In keeping with the modern trend toward horror movies metaphorically exploring trauma, Macon Blair’s The Toxic Avenger leans into the buried serious side of the story, focusing on its aching humanity, particularly the emotional strain of single fatherhood and the trials of economic desperation.
Nah, just kidding.
The new Toxic Avenger, an update on Lloyd Kaufman’s infamous 1984 cult movie, is gnarly, messy, and packed with goofy visual gags and fight scenes where the combatants get melted or mutated, sometimes exploding into wall-splattering showers of vivid, chunky gore. But by casting Peter Dinklage in the title role, Blair — star of Jeremy Saulnier’s terrific revenge movie Blue Ruin and director of Netflix’s I Don’t Feel at Home in This World Anymore — sets up the possibility that this is a more serious Toxic Avenger, one where the emotional layering matters more than the kills. And that’s because Peter Dinklage just doesn’t get as many comedy roles as he should.

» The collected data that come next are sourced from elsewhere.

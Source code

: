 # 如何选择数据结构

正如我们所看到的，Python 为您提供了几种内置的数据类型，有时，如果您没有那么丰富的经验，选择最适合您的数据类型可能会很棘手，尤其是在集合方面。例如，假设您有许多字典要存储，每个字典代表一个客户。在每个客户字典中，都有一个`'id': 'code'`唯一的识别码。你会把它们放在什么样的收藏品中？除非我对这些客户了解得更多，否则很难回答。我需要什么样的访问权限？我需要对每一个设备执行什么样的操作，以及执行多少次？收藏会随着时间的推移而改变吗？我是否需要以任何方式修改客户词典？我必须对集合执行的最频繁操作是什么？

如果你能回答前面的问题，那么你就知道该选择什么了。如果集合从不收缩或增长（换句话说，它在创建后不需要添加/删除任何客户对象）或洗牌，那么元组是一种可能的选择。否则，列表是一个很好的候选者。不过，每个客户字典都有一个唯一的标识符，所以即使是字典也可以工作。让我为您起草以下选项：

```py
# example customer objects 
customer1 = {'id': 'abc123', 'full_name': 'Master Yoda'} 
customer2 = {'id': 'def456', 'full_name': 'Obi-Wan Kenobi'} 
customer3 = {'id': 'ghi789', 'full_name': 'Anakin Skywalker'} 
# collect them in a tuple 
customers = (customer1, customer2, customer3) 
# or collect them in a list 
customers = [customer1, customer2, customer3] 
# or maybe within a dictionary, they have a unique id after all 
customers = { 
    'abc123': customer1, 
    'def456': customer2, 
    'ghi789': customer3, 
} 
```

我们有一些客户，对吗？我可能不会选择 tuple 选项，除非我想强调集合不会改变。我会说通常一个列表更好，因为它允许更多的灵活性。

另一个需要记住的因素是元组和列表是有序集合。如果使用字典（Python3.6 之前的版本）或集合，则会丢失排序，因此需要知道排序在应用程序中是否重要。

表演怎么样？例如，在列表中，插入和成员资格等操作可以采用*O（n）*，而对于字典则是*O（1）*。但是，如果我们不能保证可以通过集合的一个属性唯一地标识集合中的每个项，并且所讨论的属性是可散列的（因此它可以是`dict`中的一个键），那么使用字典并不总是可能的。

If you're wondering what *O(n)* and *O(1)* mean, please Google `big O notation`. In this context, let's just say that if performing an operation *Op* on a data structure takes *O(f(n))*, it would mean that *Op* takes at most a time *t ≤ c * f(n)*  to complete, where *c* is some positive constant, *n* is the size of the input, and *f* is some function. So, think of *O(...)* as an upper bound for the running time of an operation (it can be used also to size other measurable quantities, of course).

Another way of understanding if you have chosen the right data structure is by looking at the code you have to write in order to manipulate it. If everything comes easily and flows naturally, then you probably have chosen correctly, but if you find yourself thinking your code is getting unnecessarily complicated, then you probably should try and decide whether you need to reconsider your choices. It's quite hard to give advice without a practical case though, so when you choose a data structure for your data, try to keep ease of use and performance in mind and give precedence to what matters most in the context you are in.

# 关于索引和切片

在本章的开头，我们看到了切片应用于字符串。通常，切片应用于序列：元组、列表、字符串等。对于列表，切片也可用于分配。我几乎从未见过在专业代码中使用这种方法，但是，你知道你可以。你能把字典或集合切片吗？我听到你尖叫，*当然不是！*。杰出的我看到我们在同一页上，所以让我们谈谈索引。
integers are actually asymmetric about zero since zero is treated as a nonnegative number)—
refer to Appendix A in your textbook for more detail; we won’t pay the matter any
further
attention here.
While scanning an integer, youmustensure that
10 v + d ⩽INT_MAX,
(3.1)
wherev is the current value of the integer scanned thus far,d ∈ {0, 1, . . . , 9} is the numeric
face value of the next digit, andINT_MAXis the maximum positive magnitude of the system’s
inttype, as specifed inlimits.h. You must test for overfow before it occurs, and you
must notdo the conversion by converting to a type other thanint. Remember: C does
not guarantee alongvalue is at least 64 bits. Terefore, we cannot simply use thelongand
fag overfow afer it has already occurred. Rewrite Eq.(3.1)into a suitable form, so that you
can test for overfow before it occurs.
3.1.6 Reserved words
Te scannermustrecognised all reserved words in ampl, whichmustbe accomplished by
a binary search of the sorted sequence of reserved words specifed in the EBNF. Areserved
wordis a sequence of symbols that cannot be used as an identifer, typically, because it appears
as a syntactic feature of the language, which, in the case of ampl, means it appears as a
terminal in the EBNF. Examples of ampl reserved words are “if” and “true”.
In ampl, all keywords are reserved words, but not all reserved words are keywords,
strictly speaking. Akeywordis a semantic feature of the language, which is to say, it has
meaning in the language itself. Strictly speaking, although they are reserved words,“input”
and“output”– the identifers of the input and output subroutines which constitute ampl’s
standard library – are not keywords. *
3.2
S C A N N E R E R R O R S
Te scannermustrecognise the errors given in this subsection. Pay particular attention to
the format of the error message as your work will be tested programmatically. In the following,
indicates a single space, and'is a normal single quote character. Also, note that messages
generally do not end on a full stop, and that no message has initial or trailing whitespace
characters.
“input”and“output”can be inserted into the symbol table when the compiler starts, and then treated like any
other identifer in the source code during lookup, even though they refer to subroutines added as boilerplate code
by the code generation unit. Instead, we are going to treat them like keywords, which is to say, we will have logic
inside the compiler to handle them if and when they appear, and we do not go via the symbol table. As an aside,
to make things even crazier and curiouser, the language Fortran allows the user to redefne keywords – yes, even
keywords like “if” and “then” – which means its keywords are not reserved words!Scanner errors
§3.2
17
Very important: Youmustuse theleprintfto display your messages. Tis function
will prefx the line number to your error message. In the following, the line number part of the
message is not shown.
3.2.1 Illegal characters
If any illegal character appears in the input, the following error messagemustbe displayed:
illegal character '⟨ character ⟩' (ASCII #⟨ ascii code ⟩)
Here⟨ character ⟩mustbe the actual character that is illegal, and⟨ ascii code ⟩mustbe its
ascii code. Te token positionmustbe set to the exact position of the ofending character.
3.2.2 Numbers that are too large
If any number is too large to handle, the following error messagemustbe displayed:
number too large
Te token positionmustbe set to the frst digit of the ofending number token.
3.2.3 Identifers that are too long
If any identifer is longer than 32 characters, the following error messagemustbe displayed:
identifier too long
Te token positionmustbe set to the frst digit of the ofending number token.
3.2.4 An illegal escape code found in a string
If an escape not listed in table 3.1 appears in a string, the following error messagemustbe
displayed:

Dinklage has always been a fairly serious actor. He’s best known these days for his run as Game of Thrones’ long-suffering Tyrion Lannister, a man thanklessly tasked with building a stable kingdom while being endlessly undermined by his hateful family. (And arguably, endlessly undermined by his hateful showrunners, too.) His career has mostly been a long run of serious dramatic roles, from his breakthrough in 2003’s The Station Agent as an isolated loner in a small town to his lovely singing role as the title character in 2022’s Cyrano. He isn’t the actor most people would think of for a role like the one in Blair’s Toxic Avenger, which ispart slapstick, part over-the-top emotion, part butt of the joke.